>>
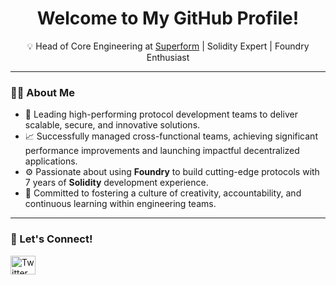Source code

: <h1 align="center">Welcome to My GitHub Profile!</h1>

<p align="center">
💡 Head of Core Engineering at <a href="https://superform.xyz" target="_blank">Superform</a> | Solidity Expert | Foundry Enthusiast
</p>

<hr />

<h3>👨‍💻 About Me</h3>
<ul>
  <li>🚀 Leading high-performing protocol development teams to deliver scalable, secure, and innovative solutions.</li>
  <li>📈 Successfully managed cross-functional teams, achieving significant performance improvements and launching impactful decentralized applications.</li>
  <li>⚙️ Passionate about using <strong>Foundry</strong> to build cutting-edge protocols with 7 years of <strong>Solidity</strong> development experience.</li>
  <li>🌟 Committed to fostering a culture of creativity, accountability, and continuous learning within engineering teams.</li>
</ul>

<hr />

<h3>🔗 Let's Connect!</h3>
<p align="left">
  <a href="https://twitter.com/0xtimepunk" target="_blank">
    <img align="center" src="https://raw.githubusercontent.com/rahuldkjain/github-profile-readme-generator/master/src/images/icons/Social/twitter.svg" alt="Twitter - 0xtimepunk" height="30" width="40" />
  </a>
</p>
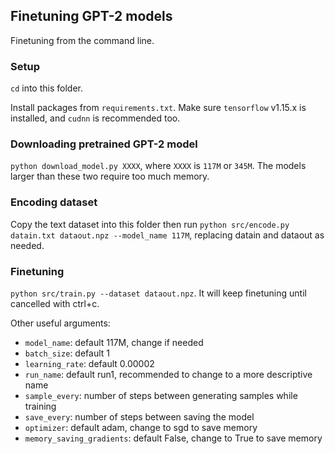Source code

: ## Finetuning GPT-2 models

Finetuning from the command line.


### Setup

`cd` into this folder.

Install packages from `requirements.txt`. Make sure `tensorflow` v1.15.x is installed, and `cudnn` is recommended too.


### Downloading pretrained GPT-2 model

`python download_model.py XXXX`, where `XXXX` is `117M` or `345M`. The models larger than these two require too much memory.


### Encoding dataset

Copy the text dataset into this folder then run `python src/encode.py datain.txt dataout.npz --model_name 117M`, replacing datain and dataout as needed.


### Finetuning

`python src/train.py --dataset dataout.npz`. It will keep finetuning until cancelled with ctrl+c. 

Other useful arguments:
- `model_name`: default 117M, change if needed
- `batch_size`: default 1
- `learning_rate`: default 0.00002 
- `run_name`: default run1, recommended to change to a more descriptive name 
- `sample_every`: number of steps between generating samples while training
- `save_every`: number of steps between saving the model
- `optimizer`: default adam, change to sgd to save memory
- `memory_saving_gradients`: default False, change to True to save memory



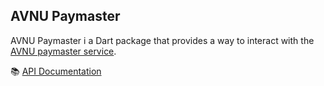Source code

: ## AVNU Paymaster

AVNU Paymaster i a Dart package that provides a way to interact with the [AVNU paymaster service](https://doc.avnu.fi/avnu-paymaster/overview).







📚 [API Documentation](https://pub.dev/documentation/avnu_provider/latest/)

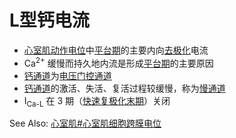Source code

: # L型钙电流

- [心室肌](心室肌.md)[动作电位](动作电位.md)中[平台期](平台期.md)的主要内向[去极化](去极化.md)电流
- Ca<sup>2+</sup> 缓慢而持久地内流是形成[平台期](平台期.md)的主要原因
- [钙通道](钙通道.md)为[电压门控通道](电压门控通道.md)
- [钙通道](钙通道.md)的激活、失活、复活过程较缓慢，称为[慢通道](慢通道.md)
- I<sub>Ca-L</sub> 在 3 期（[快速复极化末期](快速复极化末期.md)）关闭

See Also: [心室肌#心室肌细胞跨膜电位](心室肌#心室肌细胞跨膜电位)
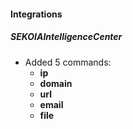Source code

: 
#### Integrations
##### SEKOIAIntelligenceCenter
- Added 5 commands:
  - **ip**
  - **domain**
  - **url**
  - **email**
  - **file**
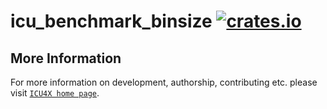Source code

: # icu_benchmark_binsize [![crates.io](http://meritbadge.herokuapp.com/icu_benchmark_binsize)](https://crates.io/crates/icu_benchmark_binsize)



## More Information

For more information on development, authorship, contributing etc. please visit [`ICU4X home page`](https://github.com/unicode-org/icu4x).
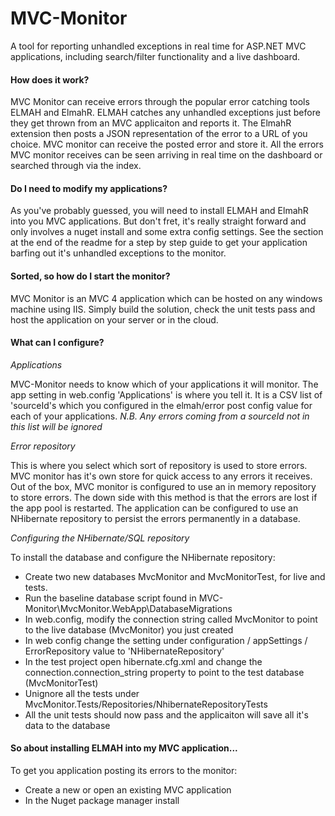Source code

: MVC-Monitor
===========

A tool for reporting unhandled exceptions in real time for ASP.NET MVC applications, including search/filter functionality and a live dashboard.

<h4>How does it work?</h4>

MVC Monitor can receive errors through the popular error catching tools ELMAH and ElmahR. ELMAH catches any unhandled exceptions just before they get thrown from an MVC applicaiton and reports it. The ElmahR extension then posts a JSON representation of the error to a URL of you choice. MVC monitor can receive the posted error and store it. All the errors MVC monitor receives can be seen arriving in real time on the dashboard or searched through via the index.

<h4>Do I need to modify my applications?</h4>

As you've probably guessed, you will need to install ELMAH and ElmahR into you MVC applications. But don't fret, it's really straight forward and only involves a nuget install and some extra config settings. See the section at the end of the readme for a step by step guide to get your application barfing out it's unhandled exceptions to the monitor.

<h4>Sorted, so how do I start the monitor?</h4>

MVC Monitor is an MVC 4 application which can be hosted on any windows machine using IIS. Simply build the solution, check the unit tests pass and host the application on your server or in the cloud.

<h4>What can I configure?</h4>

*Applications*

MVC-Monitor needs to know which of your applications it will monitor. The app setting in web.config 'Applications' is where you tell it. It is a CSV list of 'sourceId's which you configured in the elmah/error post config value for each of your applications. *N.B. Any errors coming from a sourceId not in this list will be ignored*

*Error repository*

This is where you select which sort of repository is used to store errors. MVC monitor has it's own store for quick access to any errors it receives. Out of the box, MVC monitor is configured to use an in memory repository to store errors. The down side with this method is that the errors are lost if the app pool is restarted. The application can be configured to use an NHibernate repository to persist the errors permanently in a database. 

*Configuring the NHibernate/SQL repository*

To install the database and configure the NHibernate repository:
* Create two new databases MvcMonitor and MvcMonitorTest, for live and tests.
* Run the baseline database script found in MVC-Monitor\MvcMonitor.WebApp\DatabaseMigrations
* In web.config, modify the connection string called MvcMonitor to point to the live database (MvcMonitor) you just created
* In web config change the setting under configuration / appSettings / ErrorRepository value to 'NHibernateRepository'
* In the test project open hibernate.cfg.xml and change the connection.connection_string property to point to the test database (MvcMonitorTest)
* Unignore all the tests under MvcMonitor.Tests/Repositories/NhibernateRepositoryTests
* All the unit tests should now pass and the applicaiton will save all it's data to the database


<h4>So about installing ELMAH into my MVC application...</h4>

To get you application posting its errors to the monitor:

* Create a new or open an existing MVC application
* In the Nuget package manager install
<<
§ **Activity**
The expected output is the exact run of lines from the first line of the material above through the line that contains "<li>🚀 Leading high-performing", minus any pictures.

§ **Output for this exercise**
Source code

: <h1 align="center">Welcome to My GitHub Profile!</h1>

<p align="center">
💡 Head of Core Engineering at <a href="https://superform.xyz" target="_blank">Superform</a> | Solidity Expert | Foundry Enthusiast
</p>

<hr />

<h3>👨‍💻 About Me</h3>
<ul>
  <li>🚀 Leading high-performing protocol development teams to deliver scalable, secure, and innovative solutions.</li>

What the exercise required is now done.